The Borough Tax Revenues The North Slope and Kenai Peninsula boroughs gave up property tax certainty in exchange for a volumetric alternative. That alternative was sized against unverified project economics. When verified costs arrive, the boroughs discover what they actually traded. They have no recourse. The deal is done.
The 2029 Gas Delivery Promise Alaskans were told gas would flow by 2029. The construction prerequisites that don't exist today — FID, ROW conversion, financing, binding contracts — were never completed on the timeline that would make 2029 possible. The year comes and goes. The gas does not flow. The tax concessions remain in place regardless.
Glenfarne's Position A $48.5 million private company extracted generational tax concessions from Alaska based on a cost number it controlled and withheld. When the real number arrives in mid-2027, Glenfarne returns to the legislature. The economics don't work at the tax structure already agreed. More concessions are needed. Alaska negotiates from a position of zero leverage — the concessions are already law, the ROW is already converted, the commitments are already made.

The Question Alaska Should Have Asked

This series has documented seven distinct failures — the statutory betrayal, the shell game contradictions, the unused ROW lever, the producer safety nets, the AS 43.82 bypass, the securities exposure of public company partners, and now the impossible 2029 timeline. Every one of those failures traces to a single point of origin.

Alaska never asked — and was never allowed to ask — what this project actually costs to build.

Not the 2015 number. Not the 2020 number. The Worley number. The one Glenfarne commissioned in May 2025, received by late 2025, and has refused to release to the legislature, to AGDC, to the producers, to its own public company partners, or to the Alaskans whose land, tax structure, and energy future depend on it.
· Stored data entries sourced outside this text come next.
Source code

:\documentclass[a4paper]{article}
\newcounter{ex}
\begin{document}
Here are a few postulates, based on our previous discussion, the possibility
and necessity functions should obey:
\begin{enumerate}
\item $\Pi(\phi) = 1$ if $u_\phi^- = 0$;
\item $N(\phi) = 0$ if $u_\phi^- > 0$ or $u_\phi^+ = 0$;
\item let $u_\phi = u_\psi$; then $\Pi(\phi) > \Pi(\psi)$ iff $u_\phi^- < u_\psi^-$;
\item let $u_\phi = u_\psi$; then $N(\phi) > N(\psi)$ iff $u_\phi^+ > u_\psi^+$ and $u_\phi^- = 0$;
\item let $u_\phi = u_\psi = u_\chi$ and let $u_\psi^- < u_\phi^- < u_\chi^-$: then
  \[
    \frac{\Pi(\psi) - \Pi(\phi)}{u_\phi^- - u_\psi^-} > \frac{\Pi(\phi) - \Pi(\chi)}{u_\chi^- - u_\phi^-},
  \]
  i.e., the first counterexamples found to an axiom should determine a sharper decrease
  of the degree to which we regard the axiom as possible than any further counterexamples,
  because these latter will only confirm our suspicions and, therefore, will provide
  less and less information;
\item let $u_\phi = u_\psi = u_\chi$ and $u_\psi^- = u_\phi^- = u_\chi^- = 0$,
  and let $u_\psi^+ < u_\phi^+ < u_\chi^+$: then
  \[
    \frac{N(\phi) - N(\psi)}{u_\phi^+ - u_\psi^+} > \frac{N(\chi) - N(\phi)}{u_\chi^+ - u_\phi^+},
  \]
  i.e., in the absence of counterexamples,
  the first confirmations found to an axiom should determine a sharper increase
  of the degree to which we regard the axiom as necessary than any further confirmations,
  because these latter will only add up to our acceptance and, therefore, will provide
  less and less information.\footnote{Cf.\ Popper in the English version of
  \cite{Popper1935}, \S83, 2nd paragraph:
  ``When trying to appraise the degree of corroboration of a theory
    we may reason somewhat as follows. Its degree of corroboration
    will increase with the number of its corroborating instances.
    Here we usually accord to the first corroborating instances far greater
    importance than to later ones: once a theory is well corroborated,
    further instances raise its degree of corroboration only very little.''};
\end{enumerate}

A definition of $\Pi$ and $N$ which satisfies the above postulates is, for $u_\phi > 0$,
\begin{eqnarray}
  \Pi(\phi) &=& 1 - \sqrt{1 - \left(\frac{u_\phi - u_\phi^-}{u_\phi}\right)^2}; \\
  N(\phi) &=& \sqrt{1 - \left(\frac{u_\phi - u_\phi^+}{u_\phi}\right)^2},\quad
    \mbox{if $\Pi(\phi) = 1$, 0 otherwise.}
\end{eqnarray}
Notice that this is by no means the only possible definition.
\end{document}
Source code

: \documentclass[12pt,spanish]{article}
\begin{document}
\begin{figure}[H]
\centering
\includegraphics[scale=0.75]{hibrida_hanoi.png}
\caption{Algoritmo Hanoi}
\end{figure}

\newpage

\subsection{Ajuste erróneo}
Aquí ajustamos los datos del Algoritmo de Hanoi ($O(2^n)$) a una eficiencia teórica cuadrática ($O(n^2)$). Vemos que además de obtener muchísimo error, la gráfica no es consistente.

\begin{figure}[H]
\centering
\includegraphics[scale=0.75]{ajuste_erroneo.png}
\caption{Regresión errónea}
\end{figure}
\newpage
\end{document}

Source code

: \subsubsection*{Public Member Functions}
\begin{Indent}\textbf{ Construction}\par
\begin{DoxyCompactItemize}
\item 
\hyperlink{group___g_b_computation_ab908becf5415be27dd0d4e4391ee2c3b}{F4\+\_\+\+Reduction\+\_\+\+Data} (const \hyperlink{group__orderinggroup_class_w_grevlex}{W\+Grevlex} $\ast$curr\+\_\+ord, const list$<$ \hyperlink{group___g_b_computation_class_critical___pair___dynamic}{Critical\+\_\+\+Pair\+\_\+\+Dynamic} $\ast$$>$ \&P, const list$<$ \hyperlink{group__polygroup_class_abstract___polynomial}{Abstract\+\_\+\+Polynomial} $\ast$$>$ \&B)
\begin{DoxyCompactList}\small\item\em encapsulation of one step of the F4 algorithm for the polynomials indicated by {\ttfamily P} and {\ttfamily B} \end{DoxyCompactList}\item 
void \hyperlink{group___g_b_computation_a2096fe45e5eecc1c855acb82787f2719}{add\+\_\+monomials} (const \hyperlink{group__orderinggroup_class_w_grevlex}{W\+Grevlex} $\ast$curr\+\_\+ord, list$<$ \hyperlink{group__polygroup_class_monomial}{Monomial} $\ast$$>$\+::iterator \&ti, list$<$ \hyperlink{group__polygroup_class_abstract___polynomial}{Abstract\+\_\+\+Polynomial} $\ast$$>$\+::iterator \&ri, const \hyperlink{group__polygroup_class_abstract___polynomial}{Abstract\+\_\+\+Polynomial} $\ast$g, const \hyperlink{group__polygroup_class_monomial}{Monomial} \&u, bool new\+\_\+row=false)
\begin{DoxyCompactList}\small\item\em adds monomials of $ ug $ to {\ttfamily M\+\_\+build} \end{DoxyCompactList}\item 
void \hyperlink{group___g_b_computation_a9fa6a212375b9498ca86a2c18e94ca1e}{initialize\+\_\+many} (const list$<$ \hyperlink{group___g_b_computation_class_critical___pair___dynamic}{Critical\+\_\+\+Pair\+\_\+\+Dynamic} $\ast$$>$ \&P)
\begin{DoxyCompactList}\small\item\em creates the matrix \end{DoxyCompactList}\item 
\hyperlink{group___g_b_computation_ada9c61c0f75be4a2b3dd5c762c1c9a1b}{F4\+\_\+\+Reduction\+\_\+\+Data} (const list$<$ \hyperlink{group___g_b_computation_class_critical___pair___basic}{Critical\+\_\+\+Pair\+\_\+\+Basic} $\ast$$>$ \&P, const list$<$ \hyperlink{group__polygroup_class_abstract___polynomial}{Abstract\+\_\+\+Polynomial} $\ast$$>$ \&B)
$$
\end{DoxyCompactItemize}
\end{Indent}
That number is the foundation of every promise Glenfarne has made. It is the basis of every threat it has delivered. It is the denominator of every calculation the governor has cited. It is the fact that the Resources Committee was sidelined today for continuing to demand.

It will become public in mid-2027. By then the tax deal will be law. The ROW will be converted. The special session will be a memory. And Alaskans will read the number for the first time and understand — in a single moment of sticker shock — what was agreed to in their name, without their knowledge, in a special session convened to prevent the question from being answered.

What Was Built Here — And Why It Matters

This is the seventh post in a series that began with a simple observation: Alaska has been here before. In 2006 Frank Murkowski negotiated a secret deal with energy producers. The legislature rejected it. The public repudiated it. Alaska built a statutory framework — AGIA, SB 138, AS 43.82 — specifically designed to prevent it from happening again.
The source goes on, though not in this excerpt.